Henry Alexander "Heinie" Stafford (November 1, 1891 – January 29, 1972) was an American Major League Baseball player who played a single game for the New York Giants in .

==Tufts University (1912–1916)==
Born in Orleans, Vermont, Stafford played in the hotel leagues with Oneonta in 1911 and Saranac Lake in 1912. In 1912, Stafford received a scholarship from Tufts University where he was chosen as the senior class president. Stafford was a star sprinter and captain of the school's baseball team. In 1916, the Tufts baseball team went 18–1 but lost to Harvard for the college championship of the East. An article in the Boston Herald said the following of Stafford: "He has well earned the right to be called the fastest base runner in college baseball, as his record of 22 stolen bases shows. His work at second base is no less notable, for he has taken everything that has come his way, and out of 83 chances he has made five slipups." Stafford ended up batting .404 and leading the nation with 30 runs scored and 24 stolen bases.

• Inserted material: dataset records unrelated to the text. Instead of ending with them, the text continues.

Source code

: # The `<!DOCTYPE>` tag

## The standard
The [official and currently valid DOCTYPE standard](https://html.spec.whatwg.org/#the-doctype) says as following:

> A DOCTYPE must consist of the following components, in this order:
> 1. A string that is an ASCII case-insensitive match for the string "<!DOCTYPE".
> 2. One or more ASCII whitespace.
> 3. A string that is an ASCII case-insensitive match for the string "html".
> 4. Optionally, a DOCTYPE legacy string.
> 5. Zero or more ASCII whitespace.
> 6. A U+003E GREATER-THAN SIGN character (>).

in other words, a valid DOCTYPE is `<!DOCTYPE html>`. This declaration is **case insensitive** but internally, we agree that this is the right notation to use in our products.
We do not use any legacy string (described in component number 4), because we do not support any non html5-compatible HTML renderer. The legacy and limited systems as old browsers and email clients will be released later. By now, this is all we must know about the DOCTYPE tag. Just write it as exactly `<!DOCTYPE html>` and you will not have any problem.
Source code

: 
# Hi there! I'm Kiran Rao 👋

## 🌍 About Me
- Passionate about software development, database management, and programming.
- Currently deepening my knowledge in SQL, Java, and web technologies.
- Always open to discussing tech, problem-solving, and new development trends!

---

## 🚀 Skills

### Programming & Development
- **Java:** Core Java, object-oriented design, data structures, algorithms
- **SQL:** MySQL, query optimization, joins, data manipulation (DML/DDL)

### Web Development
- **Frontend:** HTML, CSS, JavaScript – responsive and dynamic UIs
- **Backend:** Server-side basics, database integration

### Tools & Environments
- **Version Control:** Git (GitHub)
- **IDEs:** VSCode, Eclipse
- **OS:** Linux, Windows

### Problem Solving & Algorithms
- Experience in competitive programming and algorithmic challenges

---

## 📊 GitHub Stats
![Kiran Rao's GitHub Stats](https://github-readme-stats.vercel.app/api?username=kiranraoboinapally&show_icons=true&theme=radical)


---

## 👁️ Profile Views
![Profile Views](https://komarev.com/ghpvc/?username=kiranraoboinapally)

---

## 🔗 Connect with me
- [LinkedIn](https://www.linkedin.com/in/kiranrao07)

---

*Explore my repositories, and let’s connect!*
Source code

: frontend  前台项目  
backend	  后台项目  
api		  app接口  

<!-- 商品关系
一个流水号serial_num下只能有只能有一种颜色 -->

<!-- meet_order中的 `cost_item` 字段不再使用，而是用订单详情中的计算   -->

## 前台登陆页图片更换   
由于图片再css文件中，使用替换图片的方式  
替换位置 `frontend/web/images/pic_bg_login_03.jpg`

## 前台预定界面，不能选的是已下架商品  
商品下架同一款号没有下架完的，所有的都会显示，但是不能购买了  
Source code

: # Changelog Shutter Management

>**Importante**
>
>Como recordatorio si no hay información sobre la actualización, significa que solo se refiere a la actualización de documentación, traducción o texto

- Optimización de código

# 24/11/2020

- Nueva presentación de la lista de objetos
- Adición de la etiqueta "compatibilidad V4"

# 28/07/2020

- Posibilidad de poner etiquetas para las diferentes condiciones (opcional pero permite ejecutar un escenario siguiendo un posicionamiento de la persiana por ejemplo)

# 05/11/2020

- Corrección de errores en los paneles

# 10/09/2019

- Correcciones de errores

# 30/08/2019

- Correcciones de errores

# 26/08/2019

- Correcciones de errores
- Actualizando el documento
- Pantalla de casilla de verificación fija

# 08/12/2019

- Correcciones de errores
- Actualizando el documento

==New York Giants (1916)==
Stafford graduated from Tufts in June 1916 and signed a contract with the New York Giants. After a short stint in the minors, where he played as a left fielder and shortstop, the Giants called Stafford up to the big leagues at the end of the 1916 season. Stafford sat on the bench for the Giants until October 5 – the last day of the season. With two outs in the top of the ninth inning, the Giants trailing by two runs, and the bases empty, the rookie from Vermont was sent in as a pinch hitter for the Giants' pitcher. Stafford hit into a game- and season-ending out for the Giants, as the Brooklyn Dodgers won the pennant.

==Personal plea from John McGraw==
His pinch-hit out on the last day of the 1916 season turned out to be his only major league at bat. Stafford was offered a job as a research chemist with a textile company and opted for business rather than baseball. In February 1917, Giants manager John McGraw tried to persuade Stafford to give baseball another try. Stafford saved a letter McGraw sent offering "to take you south with me and give you a thorough spring schooling in base ball." McGraw opined that there was "enough promise to you to make me positive that it is worth your while" and cautioned Stafford against "wasting a first class opportunity." Despite McGraw's personal plea, Stafford decided to pursue his work in the textile business.

Stafford returned to baseball briefly during World War I, playing in the industrial leagues where his wartime teammates included Chief Bender and Home Run Baker.

==Life after baseball==
After the war, Stafford returned to work in the textile business, working on the development of nylon. He retired from the textile business in 1941 and bought a 340 acre Vermont dairy farm with a house built in 1832. He gave up farming in the 1950s and went into the real estate business and was later elected to the Vermont General Assembly from Bethel, Vermont. Stafford died at age 80 in 1972 while spending the winter in Lake Worth, Florida.

==Nickname "Heinie"==

"Heinie" was a popular nickname for German baseball players in the early part of the 20th century. Stafford was one of 22 major league Heinies in the first half of the century. Others include: Heinie Beckendorf (1909–1910); Heinie Berger (1907–1910); Heinie Groh (1912–1927); Heinie Manush (1923–1939) (the only Hall of Fame "Heinie"); Heinie Meine (1922–1934); Heinie Mueller (1920–1935); Heinie Mueller (1938–1941); Heinie Peitz (1892–1913); Heinie Reitz (1893–1899); Heinie Sand (1923–1928); Heinie Schuble (1927–1936); Heinie Smith (1897–1903); Heinie Wagner (1902–1918); and Heinie Zimmerman (1907–1919). No player since World War II has been identified by the nickname Heinie.